# Discrete Math Graph Help

#### repoman

##### New member
Having a hard time with this problem. Can anyone guide me in the correct direction?

Random graphs are a fascinating subject of applied and theoretical research. These can be generated with a fixed vertex set V and edges added to the edge set E based on some probability model, such as a coin flip. Speculate on how many connected components a random graph might have if the likelihood of an edge (v1,v2) being in the set E is 50%. Do you think the number of components would depend on the size of the vertex set V? Explain why or why not.

#### Evgeny.Makarov

##### Well-known member
MHB Math Scholar
I assume the likelihood of an edge $(v_1,v_2)$ is the same for all pairs of vertices $(v_1,v_2)$, and the presence of an edge is independent of other edges. Suppose a random graph with these properties has two connected components with $m$ and $n$ vertices, respectively. There are $mn$ edges that are missing between these two components, and the probability of that is $2^{-mn}$, which is exceedingly small for large $m$, $n$.

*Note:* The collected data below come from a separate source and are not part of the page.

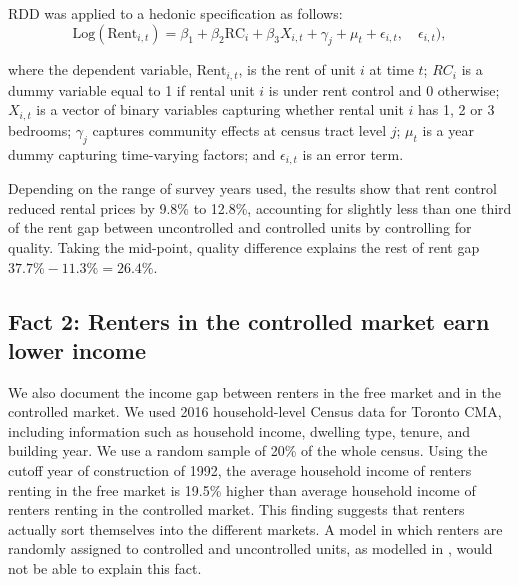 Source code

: \documentclass[parskip=full]{article}
\begin{document}
RDD was applied to a hedonic specification as follows: 
\begin{equation}\label{eq:RDD}
  \mbox{Log}(\mbox{Rent}_{i,t}) = \beta_{1} + \beta_{2}\mbox{RC}_{i}+\beta_{3}X_{i,t}+\gamma_{j}+\mu_{t}+\epsilon_{i,t}, \quad \epsilon_{i,t} ),
\end{equation}

\noindent where the dependent variable, $\mbox{Rent}_{i,t}$, is the rent of unit $i$ at time $t$; $RC_{i}$ is a dummy variable equal to 1 if rental unit $i$ is under rent control and 0 otherwise; $X_{i,t}$ is a vector of binary variables capturing whether rental unit $i$ has 1, 2 or 3 bedrooms; $\gamma_{j}$ captures community effects at census tract level $j$; $\mu_{t}$ is a year dummy capturing time-varying factors; and $\epsilon_{i,t}$ is an error term. 

Depending on the range of survey years used, the results show that rent control reduced rental prices by 9.8\% to 12.8\%, accounting for slightly less than one third of the rent gap between uncontrolled and controlled units by controlling for quality. Taking the mid-point, quality difference explains the rest of rent gap $37.7\%-11.3\%=26.4\%$. 


\subsection{Fact 2: Renters in the controlled market earn lower income} 

We also document the income gap between renters in the free market and in the controlled market. We used 2016 household-level Census data for Toronto CMA, including information such as household income, dwelling type, tenure, and building year. We use a random sample of 20\% of the whole census. Using the cutoff year of construction of 1992, the average household income of renters renting in the free market is 19.5\% higher than average household income of renters renting in the controlled market. This finding suggests that renters actually sort themselves into the different markets. A model in which renters are randomly assigned to controlled and uncontrolled units, as modelled in \citet{fmn-2022}, would not be able to explain this fact. 
\end{document}
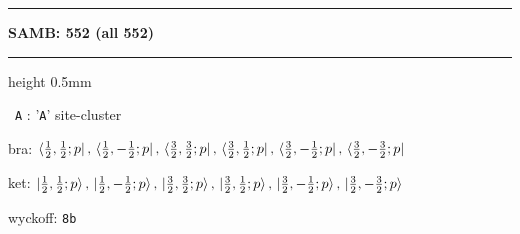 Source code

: \documentclass[fleqn,10pt,landscape]{jsarticle}
\begin{document}
\vspace{5mm}
\noindent \rule[0.5mm]{5mm}{0.5mm}\hspace{3mm}\textbf{SAMB: 552 (all 552)}\hspace{3mm}\leaders\hrule height 0.5mm\hfill\kern0pt
\vspace{3mm}

\vspace{5mm}

\noindent\textbullet\, \texttt{A} : '\texttt{A}' site-cluster

\noindent\quad * bra: $\bra{\frac{1}{2},\frac{1}{2};p},\, \bra{\frac{1}{2},- \frac{1}{2};p},\, \bra{\frac{3}{2},\frac{3}{2};p},\, \bra{\frac{3}{2},\frac{1}{2};p},\, \bra{\frac{3}{2},- \frac{1}{2};p},\, \bra{\frac{3}{2},- \frac{3}{2};p}$

\noindent\quad * ket: $\ket{\frac{1}{2},\frac{1}{2};p},\, \ket{\frac{1}{2},- \frac{1}{2};p},\, \ket{\frac{3}{2},\frac{3}{2};p},\, \ket{\frac{3}{2},\frac{1}{2};p},\, \ket{\frac{3}{2},- \frac{1}{2};p},\, \ket{\frac{3}{2},- \frac{3}{2};p}$

\noindent\quad * wyckoff: \texttt{8b}
\end{document}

For more details, consult Wikipedia about Erdős–Rényi model of random graph generation. It turns out that if $p<\frac{(1-\varepsilon)\ln n}{n}$ for some $\varepsilon>0$, then a random graph with $n$ vertices where the probability of an edge is $p$ will almost surely be disconnected, and if $p>\frac{(1+\varepsilon)\ln n}{n}$, then a random graph with $n$ vertices will almost surely be connected. Since $\frac{\ln n}{n}\to0$ as $n\to\infty$, the threshold probability for connectedness is very small for large graphs, certainly smaller than 0.5.